In a multi-center prospective study [13], any associations were not found between total dietary carbohydrate or sugar intake and the odds of developing CD or UC, which come to the same conclusion with our MR analyses. The previous retrospective case–control studies have reported conflicting findings [30, 31]. These may result from methodological errors including selection and recall biases. Compared with prospective study, patients often have difficulties reporting their pre-illness diet in retrospective studies, particularly if the illness was diagnosed many years ago.

Since we have learned from the previous studies [32, 33] that there is association between glucose and gut micro biota, and there is a relationship between gut micro biota and IBD [34, 35], we plan to conduct additional analyses to investigate potential factors like gut micro biota that could mediate the relationship between glucose and IBD. This will include a more rigorous examination of the IVs to ensure their validity and a detailed analysis to calculate the causal effects exerted by these potential mediating effects.

Exploring the causal effect of glucose on IBD was the key point in the investigation. Genetic variants were only instrumental variables to perform the analysis. It is difficult to accurately detect and monitor the intake value of glucose, which is an advantage of a Mendelian randomization analysis. In a traditional epidemiological study, dietary and other habits could have enormous impacts on the relation of glucose with IBD. However, our study explored the IBD risk variation based on glucose level determined by genetic variants. The MR analysis was designed to avoid traditional confounders, such as dietary and other habits, by introducing instrumental variables, and to monitor their interference by sensitivity analysis. So, the influences of dietary and other habits could be balanced and would not affect the results.

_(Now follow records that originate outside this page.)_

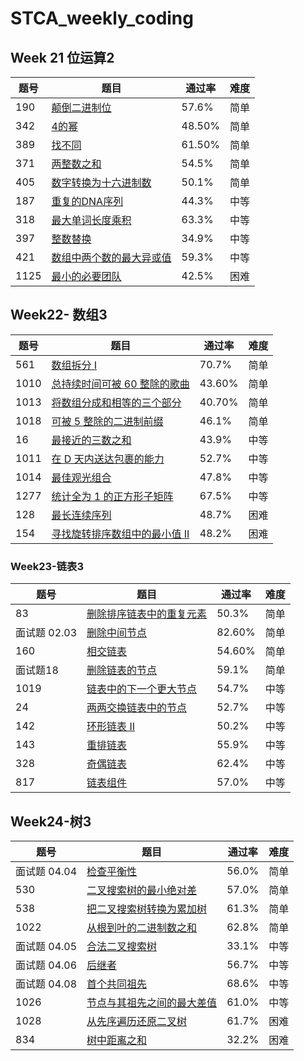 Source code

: # STCA_weekly_coding



## Week 21 位运算2

| 题号 | 题目                                                         | 通过率 | 难度 |
| ---- | ------------------------------------------------------------ | ------ | ---- |
| 190  | [颠倒二进制位](https://leetcode-cn.com/problems/reverse-bits/) | 57.6%  | 简单 |
| 342  | [4的幂](https://leetcode-cn.com/problems/power-of-four/)     | 48.50% | 简单 |
| 389  | [找不同](https://leetcode-cn.com/problems/find-the-difference/) | 61.50% | 简单 |
| 371  | [两整数之和](https://leetcode-cn.com/problems/sum-of-two-integers/) | 54.5%  | 简单 |
| 405  | [数字转换为十六进制数](https://leetcode-cn.com/problems/convert-a-number-to-hexadecimal/) | 50.1%  | 简单 |
| 187  | [重复的DNA序列](https://leetcode-cn.com/problems/repeated-dna-sequences/) | 44.3%  | 中等 |
| 318  | [最大单词长度乘积](https://leetcode-cn.com/problems/maximum-product-of-word-lengths/) | 63.3%  | 中等 |
| 397  | [整数替换](https://leetcode-cn.com/problems/integer-replacement/) | 34.9%  | 中等 |
| 421  | [数组中两个数的最大异或值](https://leetcode-cn.com/problems/maximum-xor-of-two-numbers-in-an-array/) | 59.3%  | 中等 |
| 1125 | [最小的必要团队](https://leetcode-cn.com/problems/smallest-sufficient-team/) | 42.5%  | 困难 |



## Week22- 数组3

| 题号 | 题目                                                         | 通过率 | 难度 |
| ---- | ------------------------------------------------------------ | ------ | ---- |
| 561  | [数组拆分 I](https://leetcode-cn.com/problems/array-partition-i/) | 70.7%  | 简单 |
| 1010 | [总持续时间可被 60 整除的歌曲](https://leetcode-cn.com/problems/pairs-of-songs-with-total-durations-divisible-by-60/) | 43.60% | 简单 |
| 1013 | [将数组分成和相等的三个部分](https://leetcode-cn.com/problems/partition-array-into-three-parts-with-equal-sum/) | 40.70% | 简单 |
| 1018 | [可被 5 整除的二进制前缀](https://leetcode-cn.com/problems/binary-prefix-divisible-by-5/) | 46.1%  | 简单 |
| 16   | [最接近的三数之和](https://leetcode-cn.com/problems/3sum-closest/) | 43.9%  | 中等 |
| 1011 | [在 D 天内送达包裹的能力](https://leetcode-cn.com/problems/capacity-to-ship-packages-within-d-days/) | 52.7%  | 中等 |
| 1014 | [最佳观光组合](https://leetcode-cn.com/problems/best-sightseeing-pair/) | 47.8%  | 中等 |
| 1277 | [统计全为 1 的正方形子矩阵](https://leetcode-cn.com/problems/count-square-submatrices-with-all-ones/) | 67.5%  | 中等 |
| 128  | [最长连续序列](https://leetcode-cn.com/problems/longest-consecutive-sequence/) | 48.7%  | 困难 |
| 154  | [寻找旋转排序数组中的最小值 II](https://leetcode-cn.com/problems/find-minimum-in-rotated-sorted-array-ii/) | 48.2%  | 困难 |

### Week23-链表3

| 题号         | 题目                                                         | 通过率 | 难度 |
| ------------ | ------------------------------------------------------------ | ------ | ---: |
| 83           | [删除排序链表中的重复元素](https://leetcode-cn.com/problems/remove-duplicates-from-sorted-list/) | 50.3%  | 简单 |
| 面试题 02.03 | [删除中间节点](https://leetcode-cn.com/problems/delete-middle-node-lcci/) | 82.60% | 简单 |
| 160          | [相交链表](https://leetcode-cn.com/problems/intersection-of-two-linked-lists/) | 54.60% | 简单 |
| 面试题18     | [删除链表的节点](https://leetcode-cn.com/problems/shan-chu-lian-biao-de-jie-dian-lcof/) | 59.1%  | 简单 |
| 1019         | [链表中的下一个更大节点](https://leetcode-cn.com/problems/next-greater-node-in-linked-list/) | 54.7%  | 中等 |
| 24           | [两两交换链表中的节点](https://leetcode-cn.com/problems/swap-nodes-in-pairs/) | 52.7%  | 中等 |
| 142          | [环形链表 II](https://leetcode-cn.com/problems/linked-list-cycle-ii/) | 50.2%  | 中等 |
| 143          | [重排链表](https://leetcode-cn.com/problems/reorder-list/)   | 55.9%  | 中等 |
| 328          | [奇偶链表](https://leetcode-cn.com/problems/odd-even-linked-list/) | 62.4%  | 中等 |
| 817          | [链表组件](https://leetcode-cn.com/problems/linked-list-components/) | 57.0%  | 中等 |



## Week24-树3

| 题号         | 题目                                                         | 通过率 | 难度 |
| ------------ | ------------------------------------------------------------ | ------ | ---- |
| 面试题 04.04 | [检查平衡性](https://leetcode-cn.com/problems/check-balance-lcci/) | 56.0%  | 简单 |
| 530          | [二叉搜索树的最小绝对差](https://leetcode-cn.com/problems/minimum-absolute-difference-in-bst/) | 57.0%  | 简单 |
| 538          | [把二叉搜索树转换为累加树](https://leetcode-cn.com/problems/convert-bst-to-greater-tree/) | 61.3%  | 简单 |
| 1022         | [从根到叶的二进制数之和](https://leetcode-cn.com/problems/sum-of-root-to-leaf-binary-numbers/) | 62.8%  | 简单 |
| 面试题 04.05 | [合法二叉搜索树](https://leetcode-cn.com/problems/legal-binary-search-tree-lcci/) | 33.1%  | 中等 |
| 面试题 04.06 | [后继者](https://leetcode-cn.com/problems/successor-lcci/)   | 56.7%  | 中等 |
| 面试题 04.08 | [首个共同祖先](https://leetcode-cn.com/problems/first-common-ancestor-lcci/) | 68.6%  | 中等 |
| 1026         | [节点与其祖先之间的最大差值](https://leetcode-cn.com/problems/maximum-difference-between-node-and-ancestor/) | 61.0%  | 中等 |
| 1028         | [从先序遍历还原二叉树](https://leetcode-cn.com/problems/recover-a-tree-from-preorder-traversal/) | 61.7%  | 困难 |
| 834          | [树中距离之和](https://leetcode-cn.com/problems/sum-of-distances-in-tree/) | 32.2%  | 困难 | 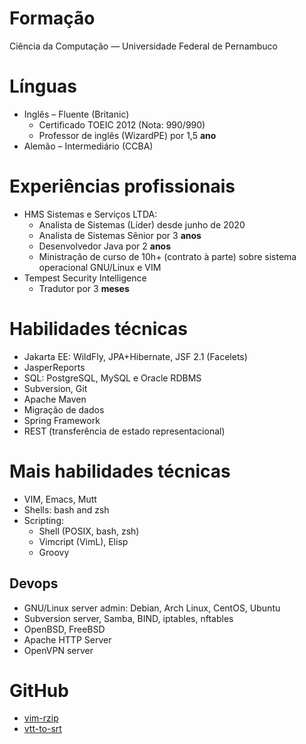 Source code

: # Formação

Ciência da Computação — Universidade Federal de Pernambuco

# Línguas

- Inglês – Fluente (Britanic)
  - Certificado TOEIC 2012 (Nota: 990/990)
  - Professor de inglês (WizardPE) por 1,5 **ano**
- Alemão – Intermediário (CCBA)

# Experiências profissionais

- HMS Sistemas e Serviços LTDA:
  - Analista de Sistemas (Líder) desde junho de 2020
  - Analista de Sistemas Sênior por 3 **anos**
  - Desenvolvedor Java por 2 **anos**
  - Ministração de curso de 10h+ (contrato à parte) sobre sistema operacional
    GNU/Linux e VIM
- Tempest Security Intelligence
  - Tradutor por 3 **meses**

# Habilidades técnicas

- Jakarta EE: WildFly, JPA+Hibernate, JSF 2.1 (Facelets)
- JasperReports
- SQL: PostgreSQL, MySQL e Oracle RDBMS
- Subversion, Git
- Apache Maven
- Migração de dados
- Spring Framework
- REST (transferência de estado representacional)

# Mais habilidades técnicas

- VIM, Emacs, Mutt
- Shells: bash and zsh
- Scripting:
  - Shell (POSIX, bash, zsh)
  - Vimcript (VimL), Elisp
  - Groovy

## Devops

- GNU/Linux server admin: Debian, Arch Linux,  CentOS, Ubuntu
- Subversion server, Samba, BIND, iptables, nftables
- OpenBSD, FreeBSD
- Apache HTTP Server
- OpenVPN server

# GitHub
  - [vim-rzip](https://github.com/lbrayner/vim-rzip)
  - [vtt-to-srt](https://github.com/lbrayner/vtt-to-srt)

The remain strengths of this MR study are listed as follows. Firstly, the design of the research was based on three principal instrumental variable assumptions and conformed to the checklist for performing MR investigations. Thus, the conclusions drawn in this study were reasonable and could be trusted. Secondly, the two large-scale GWASs were both obtained from European ancestries, which allowed the bias of population stratification to be avoided. Thirdly, a total of five MR analysis methods were applied to the evaluation of the consistency of causal effects.

Meanwhile, some weaknesses cannot be ignored in this study. Firstly, both FINN, EBI and IIBDGC participants were Europeans, and, thus, the generalizability of the results was limited. Secondly, the IBD patients were from different medical centers, and the differences in diagnosis methods, information acquisition and data processing might bias the results. Thirdly, this study only provided robust and reliable evidence for the effect of glucose on IBD risk. The effect of glucose on established IBD patients has not yet been explored, and the effect of different elevated blood glucose level on IBD risk has not yet been explored, too.

Conclusion

This MR study ruled out the causal relationship between IBD and glucose, suggesting that therapy aim at glucose or T2DM might not work for IBD and vice versa.